Jacob Putney, an Oregon State University Extension Service forester, was named 2021 Forester of the Year by the Oregon Society of American Foresters.
The recognition goes to an OSAF member who uses their professional skills for the advancement of forestry in Oregon and through public service.
“Jacob has been in his position of OSU Extension Forester for less than three years, but you’d never guess that from the long list of accomplishments he’s already generated,” said Holly Ober, program leader for Forestry and Natural Resources Extension. “He’s clearly an emerging leader in forestry.”
Putney, an assistant professor of practice and Extension forester in Baker and Grant counties, serves as chair for the Blue Mountain chapter of OSAF and is the chair-elect for the statewide OSAF for 2023. Putney is an associate member of Oregon Small Woodlands Association and was instrumental in reviving and restructuring the Baker OSWA chapter into the new Northeast Oregon OSWA chapter that he currently serves as secretary.
Not one to sit still, Putney participates in several collaboratives, including the Blue Mountain Forest Partners, Northern Blues Forest Collaborative and My Blue Mountains Woodland partnership. Putney is also a volunteer firefighter for the Baker Rural Fire Protection District.
As a kid growing up outside of Oregon City, Putney spent a lot of time in the woods and has fond memories of fishing with his grandparents and brother. When it came time to decide on college, he wanted to attend OSU, but didn’t know what to choose as a major. Putney decided to explore careers while duel-enrolled at Linn-Benton Community College and Oregon State and signed up for mechanical engineering. But after a year of engineering classes – and chemistry – he reconsidered his path. He talked to his father, who studied forestry at OSU.
“I did some summer work in a manufacturing shop and it was abundantly evident that I didn’t want to do that work for the rest of my life,” Putney said. “I needed a change so I met with an advisor and we talked about what kind of jobs foresters have. Halfway through the second year, I switched. I really enjoyed learning about trees. I knew I made the right decision.”

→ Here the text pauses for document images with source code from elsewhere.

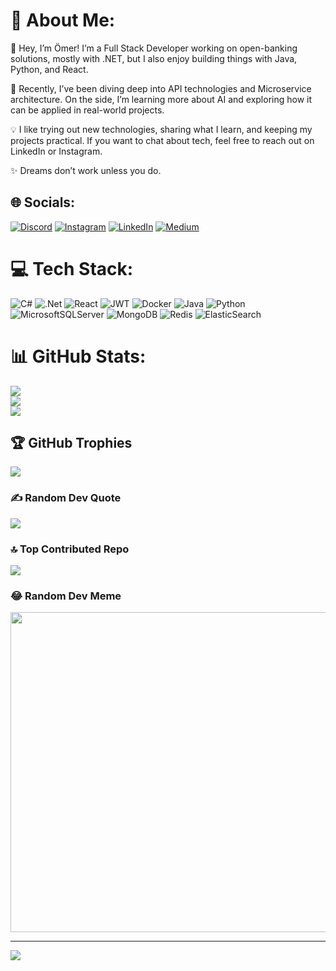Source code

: # 💫 About Me:
👋 Hey, I’m Ömer!
I’m a Full Stack Developer working on open-banking solutions, mostly with .NET, but I also enjoy building things with Java, Python, and React.

🚀 Recently, I’ve been diving deep into API technologies and Microservice architecture. On the side, I’m learning more about AI and exploring how it can be applied in real-world projects.

💡 I like trying out new technologies, sharing what I learn, and keeping my projects practical.
If you want to chat about tech, feel free to reach out on LinkedIn or Instagram.

✨ Dreams don’t work unless you do.


## 🌐 Socials:
[![Discord](https://img.shields.io/badge/Discord-%237289DA.svg?logo=discord&logoColor=white)](https://discord.gg/omerabay) [![Instagram](https://img.shields.io/badge/Instagram-%23E4405F.svg?logo=Instagram&logoColor=white)](https://instagram.com/omeerabay) [![LinkedIn](https://img.shields.io/badge/LinkedIn-%230077B5.svg?logo=linkedin&logoColor=white)](https://linkedin.com/in/omeerabay) [![Medium](https://img.shields.io/badge/Medium-12100E?logo=medium&logoColor=white)](https://medium.com/@omerabay1) 

# 💻 Tech Stack:
![C#](https://img.shields.io/badge/c%23-%23239120.svg?style=for-the-badge&logo=c-sharp&logoColor=white) ![.Net](https://img.shields.io/badge/.NET-5C2D91?style=for-the-badge&logo=.net&logoColor=white) ![React](https://img.shields.io/badge/react-%2320232a.svg?style=for-the-badge&logo=react&logoColor=%2361DAFB) ![JWT](https://img.shields.io/badge/JWT-black?style=for-the-badge&logo=JSON%20web%20tokens) ![Docker](https://img.shields.io/badge/docker-%230db7ed.svg?style=for-the-badge&logo=docker&logoColor=white) ![Java](https://img.shields.io/badge/java-%23ED8B00.svg?style=for-the-badge&logo=java&logoColor=white) ![Python](https://img.shields.io/badge/python-3670A0?style=for-the-badge&logo=python&logoColor=ffdd54) ![MicrosoftSQLServer](https://img.shields.io/badge/Microsoft%20SQL%20Server-CC2927?style=for-the-badge&logo=microsoft%20sql%20server&logoColor=white) ![MongoDB](https://img.shields.io/badge/MongoDB-%234ea94b.svg?style=for-the-badge&logo=mongodb&logoColor=white) ![Redis](https://img.shields.io/badge/redis-%23DD0031.svg?style=for-the-badge&logo=redis&logoColor=white) ![ElasticSearch](https://img.shields.io/badge/-ElasticSearch-005571?style=for-the-badge&logo=elasticsearch)
# 📊 GitHub Stats:
![](https://github-readme-stats.vercel.app/api?username=omer1abay&theme=dark&hide_border=false&include_all_commits=true&count_private=true)<br/>
![](https://github-readme-streak-stats.herokuapp.com/?user=omer1abay&theme=dark&hide_border=false)<br/>
![](https://github-readme-stats.vercel.app/api/top-langs/?username=omer1abay&theme=dark&hide_border=false&include_all_commits=true&count_private=true&layout=compact)

## 🏆 GitHub Trophies
![](https://github-profile-trophy.vercel.app/?username=omer1abay&theme=radical&no-frame=false&no-bg=true&margin-w=4)

### ✍️ Random Dev Quote
![](https://quotes-github-readme.vercel.app/api?type=horizontal&theme=radical)

### 🔝 Top Contributed Repo
![](https://github-contributor-stats.vercel.app/api?username=omer1abay&limit=5&theme=dark&combine_all_yearly_contributions=true)

### 😂 Random Dev Meme
<img src="https://rm.up.railway.app/" width="512px"/>

---
[![](https://visitcount.itsvg.in/api?id=omer1abay&icon=0&color=0)](https://visitcount.itsvg.in)

<!-- Proudly created with GPRM ( https://gprm.itsvg.in ) -->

At OSU, Putney went on to earn a bachelor’s degree in forestry and a master’s in forest biometrics, which he describes as applied statistics, quantifying characteristics of trees and using statistical methods to describe their relationships.
“I consider myself a generalist,” Putney said. “I serve Baker and Grant communities and I try to provide science-based resources and information that comes from the university to these folks. I try to convey their concerns and needs that I hear to the university, which helps guide research. The day-to-day work varies a lot, but in the end, it’s about serving small woodland owners, agencies, organizations and the public.”
Putney credits colleague Steve Fitzgerald, OSU Extension silviculture specialist and director of the College of Forestry Research Forests, and Doug Maguire, emeritus professor, for his love of Extension and knowledge of forestry.
“They helped me be a better forester and helped me to my goals,” said Putney, who joined OSAF as an undergraduate and soon took on leadership roles. “I saw how Steve interacted with the public and how he worked toward meeting the challenges of forestry in the field. I’m extremely grateful to them.”
Putney, who said he was surprised and honored to be named Forester of the Year, spends his spare time outdoors hiking, backpacking, hunting and fishing.